Monday, September 15, 2025

Amazon Comprehend Medical | Overview & Hands-On.

Amazon Comprehend Medical - Overview & Hands-On.

Scope:

  • Intro,
  • The Concept: Amazon Comprehend Medical,
  • Core Capabilities,
  • How Amazon Comprehend Medical Works (Workflow),
  • Sample Input/Out medical data,
  • Compliance & Security,
  • Integration Patterns,
  • Benefits,
  • Limitations,
  • Final-thoughts,
  • Project: Hands-On.

Intro:

    • Amazon Comprehend Medical is a natural language processing (NLP) service by Amazon Web Services (AWS) 
    • Amazon Comprehend Medical uses machine learning to extract relevant, structured medical information from unstructured clinical text.
    • Amazon Comprehend Medical is a fully managed, HIPAA-eligible service designed to help healthcare organizations process vast amounts of patient data from sources such as physician's notes, discharge summaries, and test results.
    • Amazon Comprehend Medical is a specialized NLP(Natural language processing) service built for healthcare and life sciences.

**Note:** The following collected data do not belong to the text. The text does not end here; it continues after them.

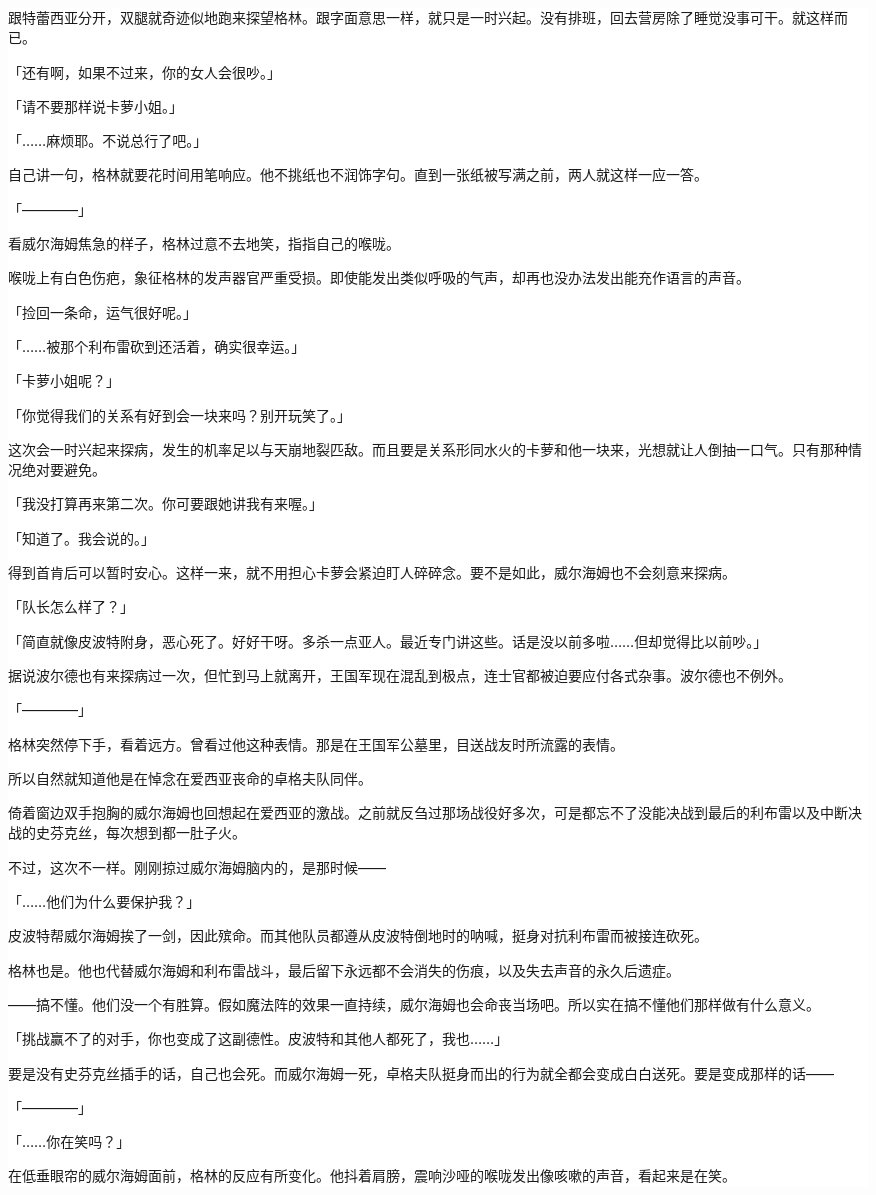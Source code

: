 跟特蕾西亚分开，双腿就奇迹似地跑来探望格林。跟字面意思一样，就只是一时兴起。没有排班，回去营房除了睡觉没事可干。就这样而已。

「还有啊，如果不过来，你的女人会很吵。」

「请不要那样说卡萝小姐。」

「……麻烦耶。不说总行了吧。」

自己讲一句，格林就要花时间用笔响应。他不挑纸也不润饰字句。直到一张纸被写满之前，两人就这样一应一答。

「————」

看威尔海姆焦急的样子，格林过意不去地笑，指指自己的喉咙。

喉咙上有白色伤疤，象征格林的发声器官严重受损。即使能发出类似呼吸的气声，却再也没办法发出能充作语言的声音。

「捡回一条命，运气很好呢。」

「……被那个利布雷砍到还活着，确实很幸运。」

「卡萝小姐呢？」

「你觉得我们的关系有好到会一块来吗？别开玩笑了。」

这次会一时兴起来探病，发生的机率足以与天崩地裂匹敌。而且要是关系形同水火的卡萝和他一块来，光想就让人倒抽一口气。只有那种情况绝对要避免。

「我没打算再来第二次。你可要跟她讲我有来喔。」

「知道了。我会说的。」

得到首肯后可以暂时安心。这样一来，就不用担心卡萝会紧迫盯人碎碎念。要不是如此，威尔海姆也不会刻意来探病。

「队长怎么样了？」

「简直就像皮波特附身，恶心死了。好好干呀。多杀一点亚人。最近专门讲这些。话是没以前多啦……但却觉得比以前吵。」

据说波尔德也有来探病过一次，但忙到马上就离开，王国军现在混乱到极点，连士官都被迫要应付各式杂事。波尔德也不例外。

「————」

格林突然停下手，看着远方。曾看过他这种表情。那是在王国军公墓里，目送战友时所流露的表情。

所以自然就知道他是在悼念在爱西亚丧命的卓格夫队同伴。

倚着窗边双手抱胸的威尔海姆也回想起在爱西亚的激战。之前就反刍过那场战役好多次，可是都忘不了没能决战到最后的利布雷以及中断决战的史芬克丝，每次想到都一肚子火。

不过，这次不一样。刚刚掠过威尔海姆脑内的，是那时候——

「……他们为什么要保护我？」

皮波特帮威尔海姆挨了一剑，因此殡命。而其他队员都遵从皮波特倒地时的呐喊，挺身对抗利布雷而被接连砍死。

格林也是。他也代替威尔海姆和利布雷战斗，最后留下永远都不会消失的伤痕，以及失去声音的永久后遗症。

——搞不懂。他们没一个有胜算。假如魔法阵的效果一直持续，威尔海姆也会命丧当场吧。所以实在搞不懂他们那样做有什么意义。

「挑战赢不了的对手，你也变成了这副德性。皮波特和其他人都死了，我也……」

要是没有史芬克丝插手的话，自己也会死。而威尔海姆一死，卓格夫队挺身而出的行为就全都会变成白白送死。要是变成那样的话——

「————」

「……你在笑吗？」

在低垂眼帘的威尔海姆面前，格林的反应有所变化。他抖着肩膀，震响沙哑的喉咙发出像咳嗽的声音，看起来是在笑。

 The Concept: Amazon Comprehend Medical.

    •        Amazon Comprehend Medical is a HIPAA (Health Insurance Portability and Accountability Act )-eligible NLP (Natural Language Processing) service that extracts clinical and medical information from unstructured text, such as doctors’ notes, clinical trial reports, pathology notes, EHRs (Electronic Health Records), and insurance claims.
    •        It’s a domain-specific extension of Amazon Comprehend, trained on biomedical and clinical data.

 Core Capabilities

  1. Entity Recognition (Medical-Specific NER)
    • Detects entities like medical conditions, medications, dosages, anatomy, procedures, tests, and treatments.
    • Example: “Patient is taking 10mg of Lisinopril daily for hypertension” Medication: Lisinopril, Dosage: 10mg, Condition: Hypertension.
  2. Relationship Extraction
    • Links entities together for context.
    • Example: Associates “10mg” with “Lisinopril” and “daily” as frequency.
  3. Protected Health Information (PHI) Detection
    • Identifies and redacts PHI (names, addresses, dates, phone numbers, etc.) to comply with HIPAA.
  4. ICD-10-CM & RxNorm Coding
    • Automatically maps detected conditions and medications to ICD-10-CM (diagnosis codes) and RxNorm (drug codes) for downstream systems.
  5. Trait & Attribute Extraction
    • Extracts context like Negation (“no history of diabetes”), Time references (“two weeks ago”), Test results (“positive for strep A”).
  6. Custom Use with AWS ML Stack
    • Works with Amazon SageMaker if advanced customization or model fine-tuning is needed.

 How Amazon Comprehend Medical Works (Workflow)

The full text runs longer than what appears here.